だが、その醜い俺の考えは間違っているとちゃんとわかっている。
そんなことをすれば、ミシェルの笑顔や魅力が消える。彼女は沢山の人の中で、みんなと関わって仕事をしている時が一番輝いている。久しぶりの出勤で隊員達と笑い合っている姿をみて……嬉しさと少しの嫉妬が込み上げる。
「結婚すると決まっても……まだ嫉妬するもんだな」
はぁとため息をつき、俺が安心できる日は一生来ないなと思う。だが、これは贅沢な悩みだ。彼女を妻にするのだ……近付く他の男を蹴散らすために俺も日々努力しなければ。
♢♢♢
「団長、お話があります」
俺の執務室にヘンリーがやって来た。
「なんだ?改まって」
「俺、北の要塞に行きたいです。あそこ魔物多いし困ってるんでしょう?誰か行かせろと通達が来ているはずだ」
俺は言葉に詰まる。まだみんなに話していないのに、この男はそんな情報どこから手に入れているんだ。
「急に何を言っている。お前は隊長任務があるだろう?それにあそこに行けば数年は帰れない」
「だから俺にぴったりなんじゃないんですか。第一騎士団から離れたい気持ち……貴方ならわかるでしょ」
わかる、痛いほどわかるが。だが……
「俺はここにいる方が辛い。ただ、それだけでなく前向きな気持ちもありますから!あっちで戦果あげて出世したいんで」
「わかった……確かに上からこの話が来た時に、真っ先にお前の顔が浮かんだ。お前ならあの要塞を守れる実力がある」
「ありがとうございます。俺、いずれ貴方を超えますから」
ヘンリーは笑顔で宣戦布告してくる。
「ふっ、大口を叩くな。今もこれからも俺がお前に負けるなどありえない」
「フッ、相変わらずですね。最後にお願いです……ミシェルちゃんにはギリギリまで言わないでください。気を遣わすだろうから」
「……わかった」
ヘンリーはきっと向こうで隊長としてみんなをまとめ上げて活躍し、いずれ出世するだろう。部下の成長に嬉しさと自分の手を離れる寂しさを感じた。
♢♢♢
「おい、ニコラ……これは何だ?」
「ああ、隊員達の飲食代です。経費では落ちないので団長の私費でお願いしますね」
俺の手には飲食代としてはありえない高額の請求書が届いている。騎士達の三ヶ月分の給料レベルの金額だ。
「は?」
「くっくっく、それは隊員達の失恋代だとよ」
ニコラは笑いながら「みんなお前とミシェル嬢の婚約発表を聞いて傷付いたそうだ」と請求書をぴらぴらしている。

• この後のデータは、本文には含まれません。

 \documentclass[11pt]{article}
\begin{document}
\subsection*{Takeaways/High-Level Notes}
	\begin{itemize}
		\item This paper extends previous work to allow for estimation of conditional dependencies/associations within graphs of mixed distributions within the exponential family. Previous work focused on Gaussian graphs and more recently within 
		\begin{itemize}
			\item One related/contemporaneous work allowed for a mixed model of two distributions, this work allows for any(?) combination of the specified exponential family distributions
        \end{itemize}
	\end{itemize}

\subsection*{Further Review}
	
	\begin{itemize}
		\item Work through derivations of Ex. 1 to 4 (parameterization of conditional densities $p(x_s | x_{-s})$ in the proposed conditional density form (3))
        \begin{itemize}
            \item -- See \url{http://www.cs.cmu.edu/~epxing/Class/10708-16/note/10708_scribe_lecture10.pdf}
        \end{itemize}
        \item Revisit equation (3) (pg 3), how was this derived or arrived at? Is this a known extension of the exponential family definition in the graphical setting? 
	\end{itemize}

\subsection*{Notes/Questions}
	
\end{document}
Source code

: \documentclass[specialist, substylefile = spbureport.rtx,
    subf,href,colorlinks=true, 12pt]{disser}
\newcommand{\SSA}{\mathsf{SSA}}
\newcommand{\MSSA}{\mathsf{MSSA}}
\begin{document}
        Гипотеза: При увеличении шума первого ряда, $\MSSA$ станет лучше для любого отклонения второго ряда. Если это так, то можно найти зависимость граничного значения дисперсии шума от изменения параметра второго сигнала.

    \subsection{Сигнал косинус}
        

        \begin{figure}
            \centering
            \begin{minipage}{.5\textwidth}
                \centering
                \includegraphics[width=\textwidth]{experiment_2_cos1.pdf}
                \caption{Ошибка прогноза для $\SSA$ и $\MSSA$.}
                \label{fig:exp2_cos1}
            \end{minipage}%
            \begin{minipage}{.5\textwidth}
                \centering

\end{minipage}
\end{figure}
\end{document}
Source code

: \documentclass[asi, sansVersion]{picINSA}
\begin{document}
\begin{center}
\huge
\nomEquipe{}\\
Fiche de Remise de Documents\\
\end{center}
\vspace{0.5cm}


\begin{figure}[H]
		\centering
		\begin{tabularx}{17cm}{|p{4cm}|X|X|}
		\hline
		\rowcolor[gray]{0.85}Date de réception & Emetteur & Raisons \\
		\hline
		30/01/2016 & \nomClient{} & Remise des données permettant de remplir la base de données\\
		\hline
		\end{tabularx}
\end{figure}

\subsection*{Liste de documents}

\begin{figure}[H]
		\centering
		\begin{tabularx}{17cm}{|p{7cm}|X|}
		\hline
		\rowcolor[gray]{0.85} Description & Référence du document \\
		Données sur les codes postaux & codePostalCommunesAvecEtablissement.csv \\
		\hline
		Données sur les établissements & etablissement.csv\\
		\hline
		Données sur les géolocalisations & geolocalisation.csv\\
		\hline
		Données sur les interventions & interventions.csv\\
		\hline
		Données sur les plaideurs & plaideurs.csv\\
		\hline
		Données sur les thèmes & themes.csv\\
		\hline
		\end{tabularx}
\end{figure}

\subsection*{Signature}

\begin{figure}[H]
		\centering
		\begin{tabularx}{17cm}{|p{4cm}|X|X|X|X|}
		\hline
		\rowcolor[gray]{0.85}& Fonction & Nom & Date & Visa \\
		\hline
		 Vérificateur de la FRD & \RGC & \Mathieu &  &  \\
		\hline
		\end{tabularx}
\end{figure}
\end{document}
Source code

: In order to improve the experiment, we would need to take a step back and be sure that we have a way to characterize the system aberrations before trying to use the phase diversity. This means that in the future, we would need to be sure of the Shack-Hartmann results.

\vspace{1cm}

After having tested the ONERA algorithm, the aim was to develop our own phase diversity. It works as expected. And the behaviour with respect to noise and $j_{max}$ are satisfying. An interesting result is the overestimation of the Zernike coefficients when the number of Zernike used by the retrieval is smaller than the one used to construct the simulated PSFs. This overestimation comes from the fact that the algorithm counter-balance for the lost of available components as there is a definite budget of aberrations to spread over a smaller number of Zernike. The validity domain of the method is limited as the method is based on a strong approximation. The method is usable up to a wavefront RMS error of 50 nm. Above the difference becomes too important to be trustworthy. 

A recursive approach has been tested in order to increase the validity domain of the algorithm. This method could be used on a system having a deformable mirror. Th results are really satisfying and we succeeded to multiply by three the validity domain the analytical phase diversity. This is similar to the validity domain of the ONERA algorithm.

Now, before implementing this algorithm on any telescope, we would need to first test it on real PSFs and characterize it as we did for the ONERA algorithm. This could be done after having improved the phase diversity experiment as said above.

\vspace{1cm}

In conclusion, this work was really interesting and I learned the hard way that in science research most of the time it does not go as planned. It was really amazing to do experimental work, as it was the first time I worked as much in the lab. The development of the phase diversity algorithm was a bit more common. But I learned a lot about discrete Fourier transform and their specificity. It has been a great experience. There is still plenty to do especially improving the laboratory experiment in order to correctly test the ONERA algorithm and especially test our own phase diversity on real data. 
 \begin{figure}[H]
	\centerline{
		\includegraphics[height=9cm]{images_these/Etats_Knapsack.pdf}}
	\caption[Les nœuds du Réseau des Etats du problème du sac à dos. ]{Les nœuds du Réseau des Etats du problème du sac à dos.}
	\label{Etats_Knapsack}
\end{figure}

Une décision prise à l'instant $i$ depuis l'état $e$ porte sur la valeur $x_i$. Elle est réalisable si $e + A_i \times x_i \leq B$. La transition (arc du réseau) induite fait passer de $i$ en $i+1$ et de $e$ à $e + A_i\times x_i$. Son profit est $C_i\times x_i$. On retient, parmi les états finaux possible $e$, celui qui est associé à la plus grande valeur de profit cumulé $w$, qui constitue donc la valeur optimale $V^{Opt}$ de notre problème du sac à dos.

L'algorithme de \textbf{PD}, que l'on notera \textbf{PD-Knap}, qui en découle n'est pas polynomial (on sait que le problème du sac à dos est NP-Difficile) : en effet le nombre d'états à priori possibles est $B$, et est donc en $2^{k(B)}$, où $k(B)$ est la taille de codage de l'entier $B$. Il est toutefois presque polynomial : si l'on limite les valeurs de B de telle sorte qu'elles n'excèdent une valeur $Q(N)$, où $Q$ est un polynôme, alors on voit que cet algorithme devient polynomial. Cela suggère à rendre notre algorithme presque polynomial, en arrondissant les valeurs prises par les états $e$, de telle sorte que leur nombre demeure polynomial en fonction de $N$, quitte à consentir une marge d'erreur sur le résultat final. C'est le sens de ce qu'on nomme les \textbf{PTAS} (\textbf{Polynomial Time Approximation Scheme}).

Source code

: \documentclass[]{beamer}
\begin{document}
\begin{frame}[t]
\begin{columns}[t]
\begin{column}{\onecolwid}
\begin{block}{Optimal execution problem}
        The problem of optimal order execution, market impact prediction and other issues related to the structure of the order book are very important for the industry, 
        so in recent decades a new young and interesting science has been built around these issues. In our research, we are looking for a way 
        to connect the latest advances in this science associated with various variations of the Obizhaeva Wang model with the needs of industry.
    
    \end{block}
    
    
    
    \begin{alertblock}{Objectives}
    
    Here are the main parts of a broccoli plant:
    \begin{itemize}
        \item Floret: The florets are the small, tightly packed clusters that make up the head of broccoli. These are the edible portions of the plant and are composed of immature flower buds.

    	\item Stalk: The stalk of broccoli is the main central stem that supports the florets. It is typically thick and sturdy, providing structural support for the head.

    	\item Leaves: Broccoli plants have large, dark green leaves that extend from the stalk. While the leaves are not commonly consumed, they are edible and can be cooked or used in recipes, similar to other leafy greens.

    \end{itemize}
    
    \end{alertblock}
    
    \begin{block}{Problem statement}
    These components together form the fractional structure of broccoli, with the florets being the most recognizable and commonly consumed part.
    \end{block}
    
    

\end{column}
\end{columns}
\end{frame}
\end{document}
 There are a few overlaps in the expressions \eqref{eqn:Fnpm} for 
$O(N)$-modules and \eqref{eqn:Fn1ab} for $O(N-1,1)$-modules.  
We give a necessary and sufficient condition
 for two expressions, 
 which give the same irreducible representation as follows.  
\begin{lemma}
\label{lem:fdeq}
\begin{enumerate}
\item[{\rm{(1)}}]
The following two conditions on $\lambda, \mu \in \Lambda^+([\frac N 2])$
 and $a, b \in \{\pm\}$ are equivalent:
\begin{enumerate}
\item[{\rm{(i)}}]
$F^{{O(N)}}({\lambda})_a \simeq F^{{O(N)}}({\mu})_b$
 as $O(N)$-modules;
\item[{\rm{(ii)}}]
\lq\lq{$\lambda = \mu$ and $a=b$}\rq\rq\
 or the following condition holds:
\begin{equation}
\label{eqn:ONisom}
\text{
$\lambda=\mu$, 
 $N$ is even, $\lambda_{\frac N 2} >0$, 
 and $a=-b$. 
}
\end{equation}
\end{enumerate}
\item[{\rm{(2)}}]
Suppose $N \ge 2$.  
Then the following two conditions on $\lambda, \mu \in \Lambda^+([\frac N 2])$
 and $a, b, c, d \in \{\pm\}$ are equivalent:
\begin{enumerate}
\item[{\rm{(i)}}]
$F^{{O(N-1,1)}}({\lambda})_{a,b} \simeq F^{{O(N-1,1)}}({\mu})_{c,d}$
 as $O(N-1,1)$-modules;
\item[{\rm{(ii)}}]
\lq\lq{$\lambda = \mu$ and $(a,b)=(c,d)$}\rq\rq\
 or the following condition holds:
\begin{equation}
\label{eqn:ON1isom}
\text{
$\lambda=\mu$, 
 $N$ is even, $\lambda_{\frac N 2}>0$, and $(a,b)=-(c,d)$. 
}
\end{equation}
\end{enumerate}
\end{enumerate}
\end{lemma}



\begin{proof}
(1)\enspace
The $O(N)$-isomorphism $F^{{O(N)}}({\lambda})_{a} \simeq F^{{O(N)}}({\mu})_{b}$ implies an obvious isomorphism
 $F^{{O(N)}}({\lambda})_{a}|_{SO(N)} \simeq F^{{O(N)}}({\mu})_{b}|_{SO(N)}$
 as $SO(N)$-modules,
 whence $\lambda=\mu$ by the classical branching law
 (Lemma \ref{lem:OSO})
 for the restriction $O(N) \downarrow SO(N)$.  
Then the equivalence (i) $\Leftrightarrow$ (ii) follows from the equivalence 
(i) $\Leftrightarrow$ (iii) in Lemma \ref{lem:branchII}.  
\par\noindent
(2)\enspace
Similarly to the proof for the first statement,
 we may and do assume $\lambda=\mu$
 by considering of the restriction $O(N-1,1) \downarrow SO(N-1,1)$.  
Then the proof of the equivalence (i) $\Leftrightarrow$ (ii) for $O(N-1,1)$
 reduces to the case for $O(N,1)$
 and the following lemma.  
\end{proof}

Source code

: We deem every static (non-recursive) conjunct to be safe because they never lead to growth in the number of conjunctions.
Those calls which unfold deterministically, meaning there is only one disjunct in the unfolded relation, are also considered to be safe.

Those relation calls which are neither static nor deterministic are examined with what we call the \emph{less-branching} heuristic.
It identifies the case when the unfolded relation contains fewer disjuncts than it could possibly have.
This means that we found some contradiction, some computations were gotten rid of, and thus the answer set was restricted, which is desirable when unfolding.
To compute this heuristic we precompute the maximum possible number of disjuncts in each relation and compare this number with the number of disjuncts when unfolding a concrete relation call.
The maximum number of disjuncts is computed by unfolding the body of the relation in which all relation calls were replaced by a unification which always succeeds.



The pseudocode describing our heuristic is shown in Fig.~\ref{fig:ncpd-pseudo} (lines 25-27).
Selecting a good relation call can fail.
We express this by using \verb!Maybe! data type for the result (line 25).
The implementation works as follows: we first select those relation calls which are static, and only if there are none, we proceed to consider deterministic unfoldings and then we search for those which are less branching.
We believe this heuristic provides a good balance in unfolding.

「普通の飲食代ならいいが……なんで高級クラブ行ってんだよ」
「あはは、俺がお前のツケで高い酒を飲むことは許した。でも、まさかクラブ貸切りにするとはやられたな……こんな大胆なことするのはどうせヘンリーだろ」
怒りでぐしゃっと請求書を握りしめた。
「あいつら、今日絶対二日酔いだろ。覚えとけよ」
本音を言えば、俺にとってこれくらいの額問題はない。問題はないが……手荒な祝福は受けて立とうではないか。